##### RECORDS FOR THIS TASK #####
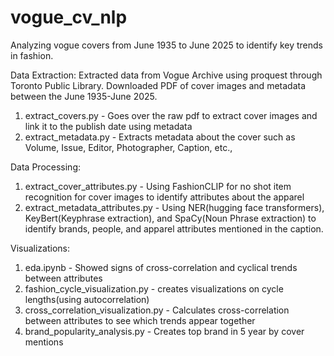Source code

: # vogue_cv_nlp
Analyzing vogue covers from June 1935 to June 2025 to identify key trends in fashion. 

Data Extraction:
Extracted data from Vogue Archive using proquest through Toronto Public Library. Downloaded PDF of cover images and metadata between the June 1935-June 2025. 
1. extract_covers.py - Goes over the raw pdf to extract cover images and link it to the publish date using metadata
2. extract_metadata.py - Extracts metadata about the cover such as Volume, Issue, Editor, Photographer, Caption, etc., 

Data Processing:
1. extract_cover_attributes.py - Using FashionCLIP for no shot item recognition for cover images to identify attributes about the apparel 
2. extract_metadata_attributes.py - Using NER(hugging face transformers), KeyBert(Keyphrase extraction), and SpaCy(Noun Phrase extraction) to identify brands, people, and apparel attributes mentioned in the caption.

Visualizations:
1. eda.ipynb - Showed signs of cross-correlation and cyclical trends between attributes
2. fashion_cycle_visualization.py - creates visualizations on cycle lengths(using autocorrelation)
3. cross_correlation_visualization.py - Calculates cross-correlation between attributes to see which trends appear together
4. brand_popularity_analysis.py - Creates top brand in 5 year by cover mentions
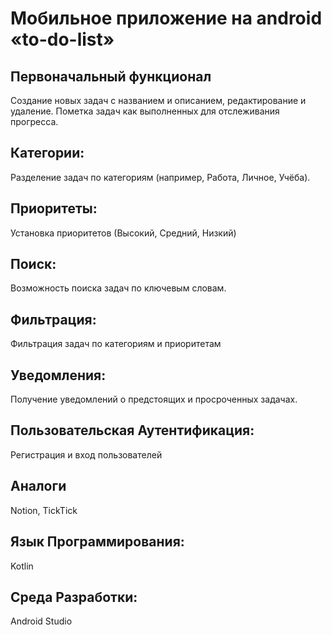 # Мобильное приложение на android «to-do-list»
## Первоначальный функционал
Создание новых задач с названием и описанием, редактирование и удаление. Пометка задач как выполненных для отслеживания прогресса.
## Категории: 
Разделение задач по категориям (например, Работа, Личное, Учёба).
## Приоритеты: 
Установка приоритетов (Высокий, Средний, Низкий) 
## Поиск: 
Возможность поиска задач по ключевым словам.
## Фильтрация: 
Фильтрация задач по категориям и приоритетам
## Уведомления: 
Получение уведомлений о предстоящих и просроченных задачах.
## Пользовательская Аутентификация: 
Регистрация и вход пользователей

## Аналоги
Notion, TickTick

## Язык Программирования: 
Kotlin
## Среда Разработки: 
Android Studio
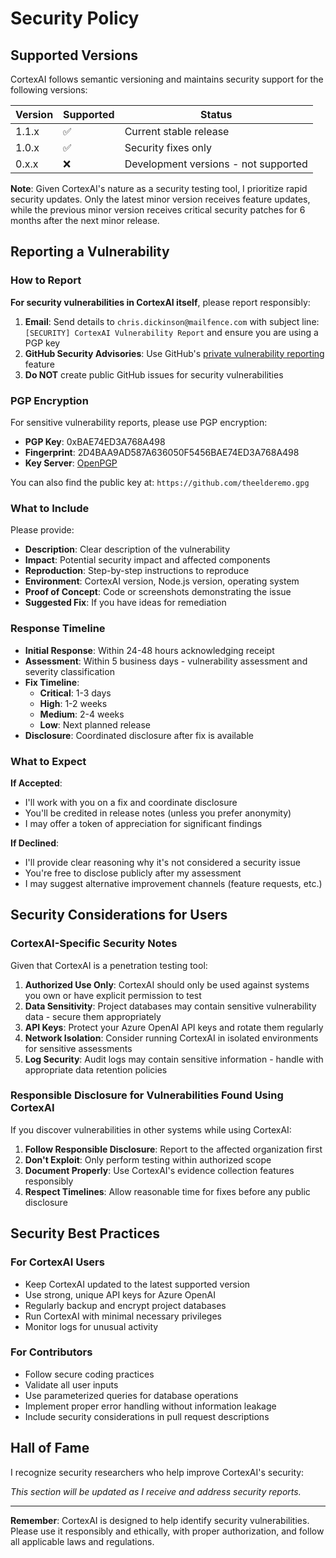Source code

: # Security Policy

## Supported Versions

CortexAI follows semantic versioning and maintains security support for the following versions:

| Version | Supported          | Status |
| ------- | ------------------ | ------ |
| 1.1.x   | :white_check_mark: | Current stable release |
| 1.0.x   | :white_check_mark: | Security fixes only |
| 0.x.x   | :x:                | Development versions - not supported |

**Note**: Given CortexAI's nature as a security testing tool, I prioritize rapid security updates. Only the latest minor version receives feature updates, while the previous minor version receives critical security patches for 6 months after the next minor release.

## Reporting a Vulnerability

### How to Report

**For security vulnerabilities in CortexAI itself**, please report responsibly:

1. **Email**: Send details to `chris.dickinson@mailfence.com` with subject line: `[SECURITY] CortexAI Vulnerability Report` and ensure you are using a PGP key
2. **GitHub Security Advisories**: Use GitHub's [private vulnerability reporting](https://github.com/theelderemo/cortexai/security/advisories) feature
3. **Do NOT** create public GitHub issues for security vulnerabilities

### PGP Encryption

For sensitive vulnerability reports, please use PGP encryption:

- **PGP Key**: 0xBAE74ED3A768A498
- **Fingerprint**: 2D4BAA9AD587A636050F5456BAE74ED3A768A498
- **Key Server**: [OpenPGP](https://keys.openpgp.org/)

You can also find the public key at: `https://github.com/theelderemo.gpg`

### What to Include

Please provide:
- **Description**: Clear description of the vulnerability
- **Impact**: Potential security impact and affected components
- **Reproduction**: Step-by-step instructions to reproduce
- **Environment**: CortexAI version, Node.js version, operating system
- **Proof of Concept**: Code or screenshots demonstrating the issue
- **Suggested Fix**: If you have ideas for remediation

### Response Timeline

- **Initial Response**: Within 24-48 hours acknowledging receipt
- **Assessment**: Within 5 business days - vulnerability assessment and severity classification
- **Fix Timeline**: 
  - **Critical**: 1-3 days
  - **High**: 1-2 weeks  
  - **Medium**: 2-4 weeks
  - **Low**: Next planned release
- **Disclosure**: Coordinated disclosure after fix is available

### What to Expect

**If Accepted**:
- I'll work with you on a fix and coordinate disclosure
- You'll be credited in release notes (unless you prefer anonymity)
- I may offer a token of appreciation for significant findings

**If Declined**:
- I'll provide clear reasoning why it's not considered a security issue
- You're free to disclose publicly after my assessment
- I may suggest alternative improvement channels (feature requests, etc.)

## Security Considerations for Users

### CortexAI-Specific Security Notes

Given that CortexAI is a penetration testing tool:

1. **Authorized Use Only**: CortexAI should only be used against systems you own or have explicit permission to test
2. **Data Sensitivity**: Project databases may contain sensitive vulnerability data - secure them appropriately
3. **API Keys**: Protect your Azure OpenAI API keys and rotate them regularly
4. **Network Isolation**: Consider running CortexAI in isolated environments for sensitive assessments
5. **Log Security**: Audit logs may contain sensitive information - handle with appropriate data retention policies

### Responsible Disclosure for Vulnerabilities Found Using CortexAI

If you discover vulnerabilities in other systems while using CortexAI:

1. **Follow Responsible Disclosure**: Report to the affected organization first
2. **Don't Exploit**: Only perform testing within authorized scope
3. **Document Properly**: Use CortexAI's evidence collection features responsibly
4. **Respect Timelines**: Allow reasonable time for fixes before any public disclosure

## Security Best Practices

### For CortexAI Users

- Keep CortexAI updated to the latest supported version
- Use strong, unique API keys for Azure OpenAI
- Regularly backup and encrypt project databases
- Run CortexAI with minimal necessary privileges
- Monitor logs for unusual activity

### For Contributors

- Follow secure coding practices
- Validate all user inputs
- Use parameterized queries for database operations
- Implement proper error handling without information leakage
- Include security considerations in pull request descriptions

## Hall of Fame

I recognize security researchers who help improve CortexAI's security:

*This section will be updated as I receive and address security reports.*

---

**Remember**: CortexAI is designed to help identify security vulnerabilities. Please use it responsibly and ethically, with proper authorization, and follow all applicable laws and regulations.

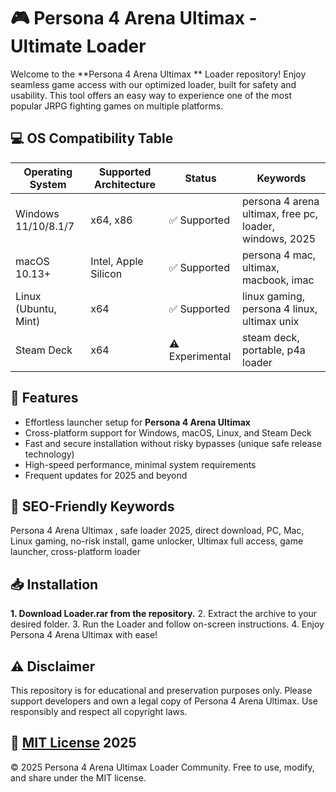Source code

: # 🎮 Persona 4 Arena Ultimax  - Ultimate Loader

Welcome to the **Persona 4 Arena Ultimax ** Loader repository! Enjoy seamless game access with our optimized loader, built for safety and usability. This tool offers an easy way to experience one of the most popular JRPG fighting games on multiple platforms. 

## 💻 OS Compatibility Table

| Operating System       | Supported Architecture | Status         | Keywords                       |
|-----------------------|-----------------------|----------------|-------------------------------|
| Windows 11/10/8.1/7   | x64, x86              | ✅ Supported   | persona 4 arena ultimax, free pc, loader, windows, 2025 |
| macOS 10.13+          | Intel, Apple Silicon  | ✅ Supported   | persona 4 mac, ultimax, macbook, imac |
| Linux (Ubuntu, Mint)  | x64                   | ✅ Supported   | linux gaming, persona 4 linux, ultimax unix |
| Steam Deck            | x64                   | ⚠️ Experimental| steam deck, portable, p4a loader           |

## 🚀 Features

- Effortless launcher setup for **Persona 4 Arena Ultimax**
- Cross-platform support for Windows, macOS, Linux, and Steam Deck
- Fast and secure installation without risky bypasses (unique safe release technology)
- High-speed performance, minimal system requirements
- Frequent updates for 2025 and beyond

## 🔑 SEO-Friendly Keywords

Persona 4 Arena Ultimax , safe loader 2025, direct download, PC, Mac, Linux gaming, no-risk install, game unlocker, Ultimax full access, game launcher, cross-platform loader

## 📥 Installation

**1. Download Loader.rar from the repository.**
2. Extract the archive to your desired folder.
3. Run the Loader and follow on-screen instructions.
4. Enjoy Persona 4 Arena Ultimax with ease!

## ⚠️ Disclaimer

This repository is for educational and preservation purposes only. Please support developers and own a legal copy of Persona 4 Arena Ultimax. Use responsibly and respect all copyright laws.

## 📄 [MIT License](https://opensource.org/licenses/MIT) 2025

© 2025 Persona 4 Arena Ultimax Loader Community. Free to use, modify, and share under the MIT license.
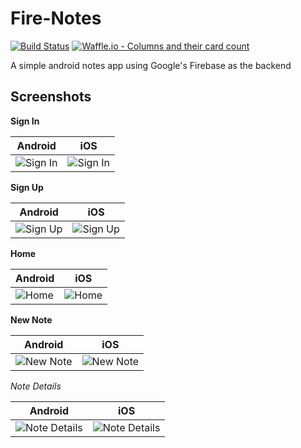 # Fire-Notes

[![Build Status](https://www.bitrise.io/app/50bd821b817e2fb0/status.svg?token=th2cwV_U9sg4x5IBkoeOdg&branch=master)](https://www.bitrise.io/app/50bd821b817e2fb0) [![Waffle.io - Columns and their card count](https://badge.waffle.io/bolorundurowb/firenotes.svg?columns=all)](https://waffle.io/bolorundurowb/firenotes)

A simple android notes app using Google's Firebase as the backend

## Screenshots
**Sign In**

| Android | iOS|
| --- | --- |
| ![Sign In](https://github.com/bolorundurowb/firenotes/blob/master/Screenshots/android/signin.png) | ![Sign In](https://github.com/bolorundurowb/firenotes/blob/master/Screenshots/ios/signin.png) |

**Sign Up**

| Android | iOS|
| --- | --- |
| ![Sign Up](https://github.com/bolorundurowb/firenotes/blob/master/Screenshots/android/signup.png) | ![Sign Up](https://github.com/bolorundurowb/firenotes/blob/master/Screenshots/ios/signup.png) |

**Home**

| Android | iOS|
| --- | --- |
| ![Home](https://github.com/bolorundurowb/firenotes/blob/master/Screenshots/android/home.png) | ![Home](https://github.com/bolorundurowb/firenotes/blob/master/Screenshots/ios/home.png) |

**New Note**

| Android | iOS|
| --- | --- |
| ![New Note](https://github.com/bolorundurowb/firenotes/blob/master/Screenshots/android/new-note.png) | ![New Note](https://github.com/bolorundurowb/firenotes/blob/master/Screenshots/ios/new-note.png) |

**Note* Details*

| Android | iOS|
| --- | --- |
| ![Note Details](https://github.com/bolorundurowb/firenotes/blob/master/Screenshots/android/note-details.png) | ![Note Details](https://github.com/bolorundurowb/firenotes/blob/master/Screenshots/ios/note-details.png) |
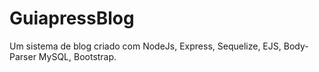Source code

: # GuiapressBlog
Um sistema de blog criado com NodeJs, Express, Sequelize, EJS, Body-Parser MySQL, Bootstrap. 
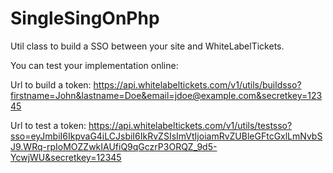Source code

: # SingleSingOnPhp
Util class to build a SSO between your site and WhiteLabelTickets.

You can test your implementation online:

Url to build a token:
https://api.whitelabeltickets.com/v1/utils/buildsso?firstname=John&lastname=Doe&email=jdoe@example.com&secretkey=12345

Url to test a token:
https://api.whitelabeltickets.com/v1/utils/testsso?sso=eyJmbiI6IkpvaG4iLCJsbiI6IkRvZSIsImVtIjoiamRvZUBleGFtcGxlLmNvbSJ9.WRq-rpIoMOZZwkIAUfiQ9qGczrP3ORQZ_9d5-YcwjWU&secretkey=12345
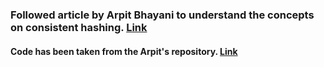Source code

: ### Followed article by Arpit Bhayani to understand the concepts on consistent hashing. [Link](https://arpitbhayani.me/blogs/consistent-hashing/)

#### Code has been taken from the Arpit's repository. [Link](https://github.com/arpitbbhayani/consistent-hashing/blob/master/consistent-hashing.ipynb)
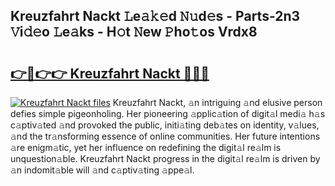 ## Kreuzfahrt Nackt 𝙻e𝚊𝚔𝚎d 𝙽𝚞d𝚎s - Parts-2n3 𝚅i𝚍𝚎o 𝙻e𝚊ks - H𝚘t 𝙽ew 𝙿ho𝚝os Vrdx8

# <h2><a href="http://nd0528.vemu.top/?i=Kreuzfahrt+Nackt">👉🔗👉👉 Kreuzfahrt Nackt 🔗🔗🔗</a></h2>

[![Kreuzfahrt Nackt files](https://i.imgur.com/wKCMJNM.gif)](http://nd0528.vemu.top/?i=Kreuzfahrt+Nackt)
Kreuzfahrt Nackt, 𝚊n intriguing 𝚊nd elusive person defies simple pigeonholing. Her pioneering 𝚊pplic𝚊tion of digit𝚊l medi𝚊 h𝚊s c𝚊ptiv𝚊ted 𝚊nd provoked the public, initi𝚊ting deb𝚊tes on identity, v𝚊lues, 𝚊nd the tr𝚊nsforming essence of online communities. Her future intentions 𝚊re enigm𝚊tic, yet her influence on redefining the digit𝚊l re𝚊lm is unquestion𝚊ble. Kreuzfahrt Nackt progress in the digit𝚊l re𝚊lm is driven by 𝚊n indomit𝚊ble will 𝚊nd c𝚊ptiv𝚊ting 𝚊ppe𝚊l.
#####
*ABOUT THIS EXERCISE*: Which lines run from the one holding "You can also" through the one holding "- **Environment**: CortexAI" in the records above? Repeat them exactly, both included, and nothing more.

*SOLVED PROBLEM*:
You can also find the public key at: `https://github.com/theelderemo.gpg`

### What to Include

Please provide:
- **Description**: Clear description of the vulnerability
- **Impact**: Potential security impact and affected components
- **Reproduction**: Step-by-step instructions to reproduce
- **Environment**: CortexAI version, Node.js version, operating system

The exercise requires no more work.